[Gluster-devel] Blocking client when server is down

Wed Dec 31 16:52:18 UTC 2008

--- On Wed, 12/31/08, Harald Stürzebecher <haralds at cs.tu-berlin.de> wrote:

> 2008/12/31 Martin Fick <mogulguy at yahoo.com>:
> > --- On Tue, 12/30/08, Basavanagowda Kanur
> <gowda at zresearch.com> wrote:
> >
> >> If server is down for transport-timout time, then
> client
> >> returns all the calls with 'Transport Endpoint
> not connected'
> >> error.
> >
> > Yes, this is exactly what I do not want.  I want
> reads/writes to simply block when the server is down and to
> complete (the blocked calls) when the server returns.  I do
> not want my applications to get an error, only a delay. 
> Without this it is not possible to recover gracefully from a
> server/network failure.
> >
> > While we are at it, what is the timeout in, seconds,
> milliseconds?
> 
> http://www.gluster.org/docs/index.php/Translators_v1.4#client
> says:
> "# option transport-timeout 30            # seconds to
> wait for a response
>                                          # from server for
> each request"
> 
> Setting that to 604800 should give you a week to fix the
> server. ;-) I hope it will try to reconnect sometimes to see if the
> server is up again.

Thanks, I missed that.  But, unfortunately it doesn't work the way you are suggesting (that's why I was asking, to confirm that it was indeed seconds).  If you simply kill the server daemon, it will fail the connection immediately, despite any long timeouts that you set.  I suppose that is because it will kill the tcp connection.  It appears that the glusterfs protocol simply cannot deal with resending requests, I suppose it expects TCP to do that for you?  But if a server goes down after the TCP request was received and TCP acked, but before it was serviced and responded to at the gluterfs protocol layer, I do not believe that glusterfs knows how to retransmit the request, this is where the timeout comes into play I believe.  I think that is the root cause for why blocking is not currently implemented.
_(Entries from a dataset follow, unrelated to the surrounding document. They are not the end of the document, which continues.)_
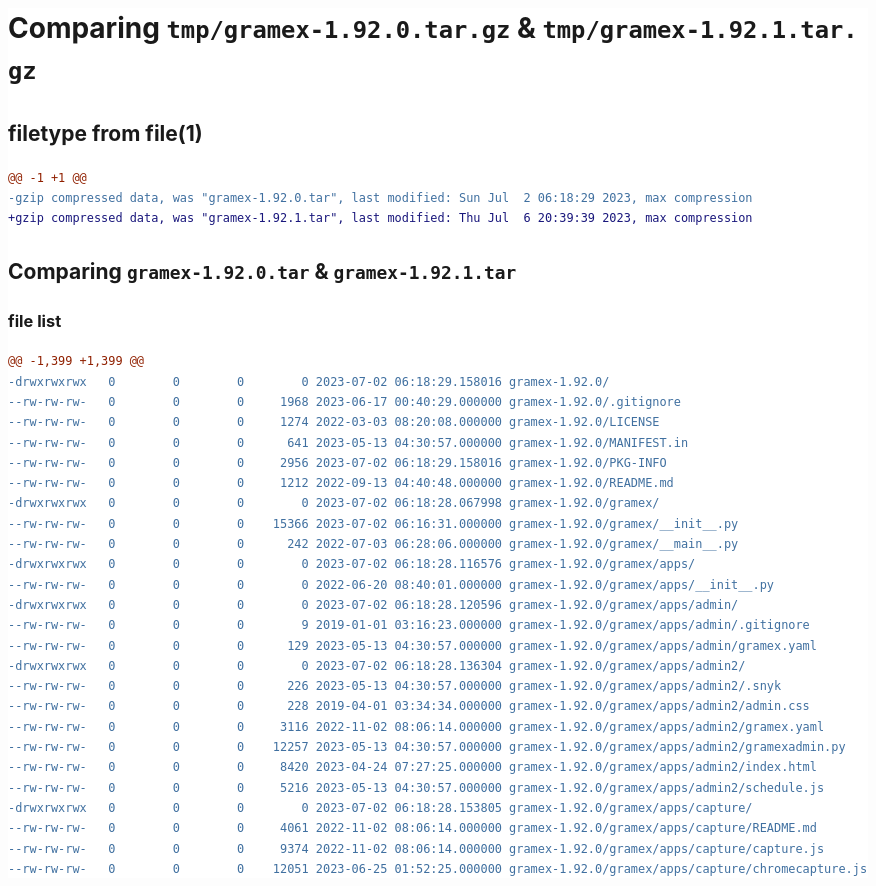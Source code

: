 # Comparing `tmp/gramex-1.92.0.tar.gz` & `tmp/gramex-1.92.1.tar.gz`

## filetype from file(1)

```diff
@@ -1 +1 @@
-gzip compressed data, was "gramex-1.92.0.tar", last modified: Sun Jul  2 06:18:29 2023, max compression
+gzip compressed data, was "gramex-1.92.1.tar", last modified: Thu Jul  6 20:39:39 2023, max compression
```

## Comparing `gramex-1.92.0.tar` & `gramex-1.92.1.tar`

### file list

```diff
@@ -1,399 +1,399 @@
-drwxrwxrwx   0        0        0        0 2023-07-02 06:18:29.158016 gramex-1.92.0/
--rw-rw-rw-   0        0        0     1968 2023-06-17 00:40:29.000000 gramex-1.92.0/.gitignore
--rw-rw-rw-   0        0        0     1274 2022-03-03 08:20:08.000000 gramex-1.92.0/LICENSE
--rw-rw-rw-   0        0        0      641 2023-05-13 04:30:57.000000 gramex-1.92.0/MANIFEST.in
--rw-rw-rw-   0        0        0     2956 2023-07-02 06:18:29.158016 gramex-1.92.0/PKG-INFO
--rw-rw-rw-   0        0        0     1212 2022-09-13 04:40:48.000000 gramex-1.92.0/README.md
-drwxrwxrwx   0        0        0        0 2023-07-02 06:18:28.067998 gramex-1.92.0/gramex/
--rw-rw-rw-   0        0        0    15366 2023-07-02 06:16:31.000000 gramex-1.92.0/gramex/__init__.py
--rw-rw-rw-   0        0        0      242 2022-07-03 06:28:06.000000 gramex-1.92.0/gramex/__main__.py
-drwxrwxrwx   0        0        0        0 2023-07-02 06:18:28.116576 gramex-1.92.0/gramex/apps/
--rw-rw-rw-   0        0        0        0 2022-06-20 08:40:01.000000 gramex-1.92.0/gramex/apps/__init__.py
-drwxrwxrwx   0        0        0        0 2023-07-02 06:18:28.120596 gramex-1.92.0/gramex/apps/admin/
--rw-rw-rw-   0        0        0        9 2019-01-01 03:16:23.000000 gramex-1.92.0/gramex/apps/admin/.gitignore
--rw-rw-rw-   0        0        0      129 2023-05-13 04:30:57.000000 gramex-1.92.0/gramex/apps/admin/gramex.yaml
-drwxrwxrwx   0        0        0        0 2023-07-02 06:18:28.136304 gramex-1.92.0/gramex/apps/admin2/
--rw-rw-rw-   0        0        0      226 2023-05-13 04:30:57.000000 gramex-1.92.0/gramex/apps/admin2/.snyk
--rw-rw-rw-   0        0        0      228 2019-04-01 03:34:34.000000 gramex-1.92.0/gramex/apps/admin2/admin.css
--rw-rw-rw-   0        0        0     3116 2022-11-02 08:06:14.000000 gramex-1.92.0/gramex/apps/admin2/gramex.yaml
--rw-rw-rw-   0        0        0    12257 2023-05-13 04:30:57.000000 gramex-1.92.0/gramex/apps/admin2/gramexadmin.py
--rw-rw-rw-   0        0        0     8420 2023-04-24 07:27:25.000000 gramex-1.92.0/gramex/apps/admin2/index.html
--rw-rw-rw-   0        0        0     5216 2023-05-13 04:30:57.000000 gramex-1.92.0/gramex/apps/admin2/schedule.js
-drwxrwxrwx   0        0        0        0 2023-07-02 06:18:28.153805 gramex-1.92.0/gramex/apps/capture/
--rw-rw-rw-   0        0        0     4061 2022-11-02 08:06:14.000000 gramex-1.92.0/gramex/apps/capture/README.md
--rw-rw-rw-   0        0        0     9374 2022-11-02 08:06:14.000000 gramex-1.92.0/gramex/apps/capture/capture.js
--rw-rw-rw-   0        0        0    12051 2023-06-25 01:52:25.000000 gramex-1.92.0/gramex/apps/capture/chromecapture.js
```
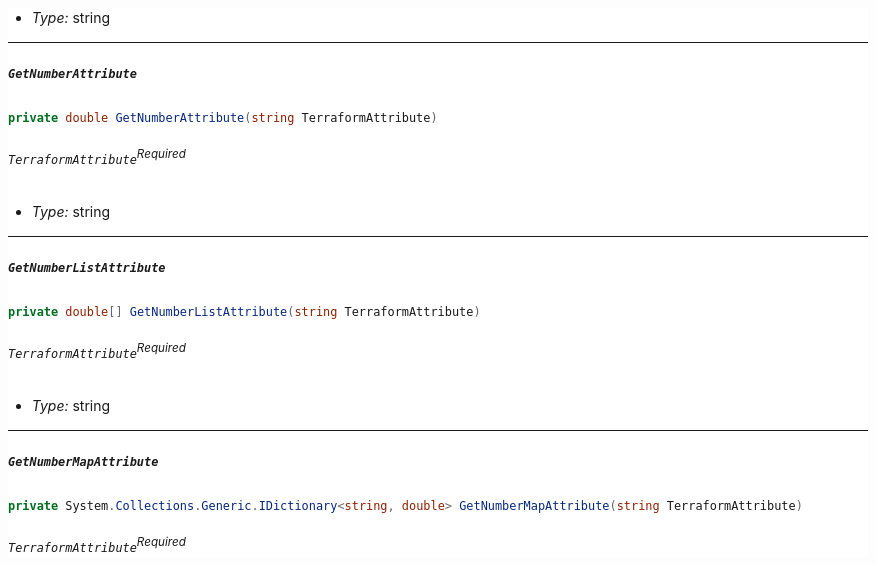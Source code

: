- *Type:* string

---

##### `GetNumberAttribute` <a name="GetNumberAttribute" id="rhizo-co-terraform-provider-oci.dataOciAdmRemediationRecipe.DataOciAdmRemediationRecipeDetectConfigurationOutputReference.getNumberAttribute"></a>

```csharp
private double GetNumberAttribute(string TerraformAttribute)
```

###### `TerraformAttribute`<sup>Required</sup> <a name="TerraformAttribute" id="rhizo-co-terraform-provider-oci.dataOciAdmRemediationRecipe.DataOciAdmRemediationRecipeDetectConfigurationOutputReference.getNumberAttribute.parameter.terraformAttribute"></a>

- *Type:* string

---

##### `GetNumberListAttribute` <a name="GetNumberListAttribute" id="rhizo-co-terraform-provider-oci.dataOciAdmRemediationRecipe.DataOciAdmRemediationRecipeDetectConfigurationOutputReference.getNumberListAttribute"></a>

```csharp
private double[] GetNumberListAttribute(string TerraformAttribute)
```

###### `TerraformAttribute`<sup>Required</sup> <a name="TerraformAttribute" id="rhizo-co-terraform-provider-oci.dataOciAdmRemediationRecipe.DataOciAdmRemediationRecipeDetectConfigurationOutputReference.getNumberListAttribute.parameter.terraformAttribute"></a>

- *Type:* string

---

##### `GetNumberMapAttribute` <a name="GetNumberMapAttribute" id="rhizo-co-terraform-provider-oci.dataOciAdmRemediationRecipe.DataOciAdmRemediationRecipeDetectConfigurationOutputReference.getNumberMapAttribute"></a>

```csharp
private System.Collections.Generic.IDictionary<string, double> GetNumberMapAttribute(string TerraformAttribute)
```

###### `TerraformAttribute`<sup>Required</sup> <a name="TerraformAttribute" id="rhizo-co-terraform-provider-oci.dataOciAdmRemediationRecipe.DataOciAdmRemediationRecipeDetectConfigurationOutputReference.getNumberMapAttribute.parameter.terraformAttribute"></a>
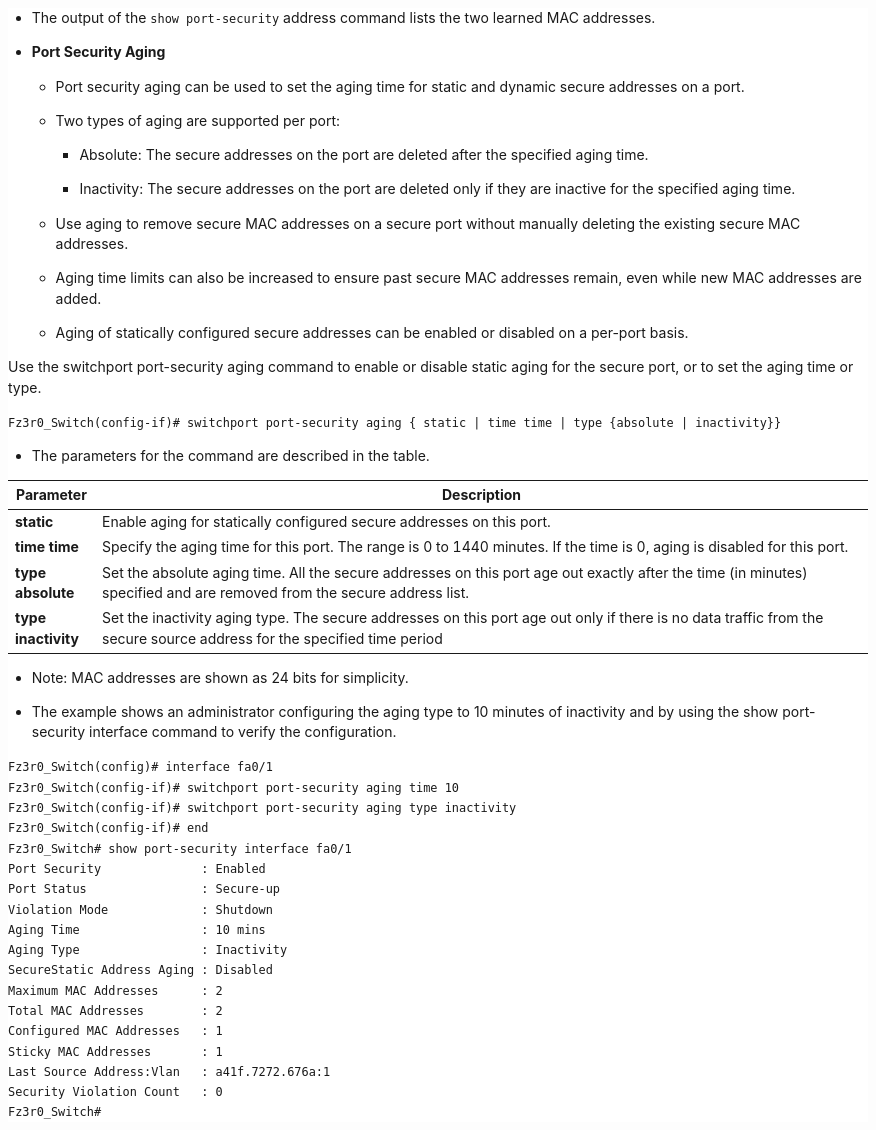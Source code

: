 - The output of the `show port-security` address command lists the two learned MAC addresses.

- **Port Security Aging**

    - Port security aging can be used to set the aging time for static and dynamic secure addresses on a port. 
    - Two types of aging are supported per port:

        - Absolute: The secure addresses on the port are deleted after the specified aging time.
        
        - Inactivity: The secure addresses on the port are deleted only if they are inactive for the specified aging time.
    
    - Use aging to remove secure MAC addresses on a secure port without manually deleting the existing secure MAC addresses. 
    - Aging time limits can also be increased to ensure past secure MAC addresses remain, even while new MAC addresses are added. 
    - Aging of statically configured secure addresses can be enabled or disabled on a per-port basis.

 Use the switchport port-security aging command to enable or disable static aging for the secure port, or to set the aging time or type.  

```
Fz3r0_Switch(config-if)# switchport port-security aging { static | time time | type {absolute | inactivity}}
```

- The parameters for the command are described in the table.

| **Parameter**        | **Description**                  |
|----------------------|----------------------------------|
| **static**          | Enable aging for statically configured secure addresses on this port.         |
| **time time**      | Specify the aging time for this port. The range is 0 to 1440 minutes. If the time is 0, aging is disabled for this port.                                               |
| **type absolute**   | Set the absolute aging time. All the secure addresses on this port age out exactly after the time (in minutes) specified and are removed from the secure address list. |
| **type inactivity** | Set the inactivity aging type. The secure addresses on this port age out only if there is no data traffic from the secure source address for the specified time period |

- Note: MAC addresses are shown as 24 bits for simplicity.

- The example shows an administrator configuring the aging type to 10 minutes of inactivity and by using the show port-security interface command to verify the configuration.

```
Fz3r0_Switch(config)# interface fa0/1
Fz3r0_Switch(config-if)# switchport port-security aging time 10 
Fz3r0_Switch(config-if)# switchport port-security aging type inactivity 
Fz3r0_Switch(config-if)# end
Fz3r0_Switch# show port-security interface fa0/1
Port Security              : Enabled
Port Status                : Secure-up
Violation Mode             : Shutdown
Aging Time                 : 10 mins
Aging Type                 : Inactivity
SecureStatic Address Aging : Disabled
Maximum MAC Addresses      : 2
Total MAC Addresses        : 2
Configured MAC Addresses   : 1
Sticky MAC Addresses       : 1
Last Source Address:Vlan   : a41f.7272.676a:1
Security Violation Count   : 0
Fz3r0_Switch#
```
This timeout is only useful when the connection still exists but the server is not responding, i.e. if you stop glusterfd in foreground with ^Z and then start it again with 'fg', in under the timeout value, it will survive this.  I assume a downed network link would be affected by this too, if the link is not down long enough to time out the TCP connection.  This makes this timeout useful only if you have a heavily loaded server or network that cannot respond to you and you actually want to timeout.  And then, what?  It is not useful for extending recovery.  I am not sure how timing out in this case really helps anything anyway, except for when using AFR or the HA translators perhaps.

More food for the wiki I suppose, :)

-Martin